=== Section Start ===
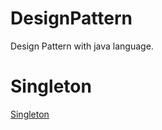 # DesignPattern
Design Pattern with java language.

# Singleton
[Singleton](http://javarevisited.blogspot.co.uk/2011/03/10-interview-questions-on-singleton.html)
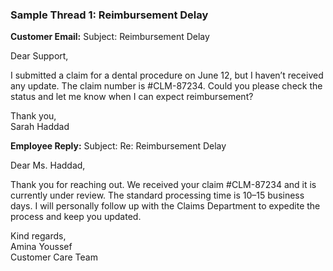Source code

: ### Sample Thread 1: Reimbursement Delay

**Customer Email:**
Subject: Reimbursement Delay

Dear Support,

I submitted a claim for a dental procedure on June 12, but I haven’t received any update. The claim number is #CLM-87234. Could you please check the status and let me know when I can expect reimbursement?

Thank you,  
Sarah Haddad

**Employee Reply:**
Subject: Re: Reimbursement Delay

Dear Ms. Haddad,

Thank you for reaching out. We received your claim #CLM-87234 and it is currently under review. The standard processing time is 10–15 business days. I will personally follow up with the Claims Department to expedite the process and keep you updated.

Kind regards,  
Amina Youssef  
Customer Care Team
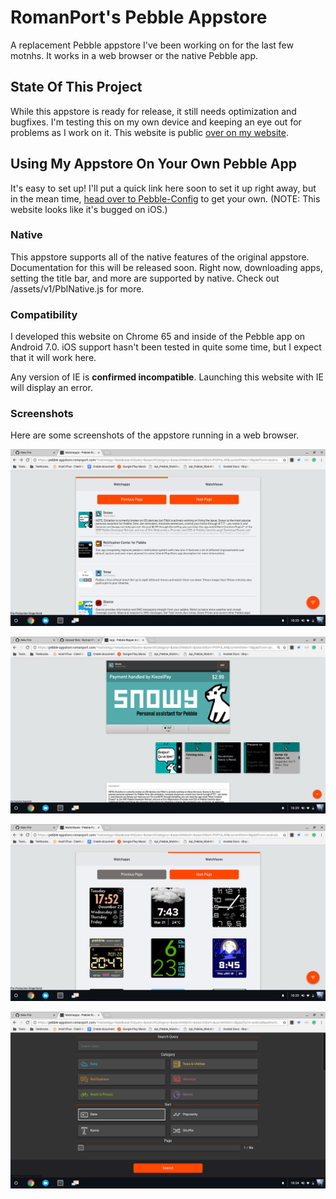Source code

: # RomanPort's Pebble Appstore
A replacement Pebble appstore I've been working on for the last few motnhs. It works in a web browser or the native Pebble app.

## State Of This Project
While this appstore is ready for release, it still needs optimization and bugfixes. I'm testing this on my own device and keeping an eye out for problems as I work on it. This website is public [over on my website](https://pebble-appstore.romanport.com).

## Using My Appstore On Your Own Pebble App
It's easy to set up! I'll put a quick link here soon to set it up right away, but in the mean time, [head over to Pebble-Config](https://pebble-config.romanport.com/) to get your own. (NOTE: This website looks like it's bugged on iOS.)

### Native 
This appstore supports all of the native features of the original appstore. Documentation for this will be released soon. Right now, downloading apps, setting the title bar, and more are supported by native. Check out /assets/v1/PblNative.js for more.

### Compatibility 
I developed this website on Chrome 65 and inside of the Pebble app on Android 7.0. iOS support hasn't been tested in quite some time, but I expect that it will work here.

Any version of IE is **confirmed incompatible**. Launching this website with IE will display an error.

### Screenshots
Here are some screenshots of the appstore running in a web browser.

![Screenshot](github_resources/app_list.png)

![Screenshot](github_resources/app.png)

![Screenshot](github_resources/face_list.png)

![Screenshot](github_resources/sort.png)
=== Section End ===
_What is expected_
From the records above, how many lines include the word "claim"? Only the number is wanted.

_Solution for this problem_
2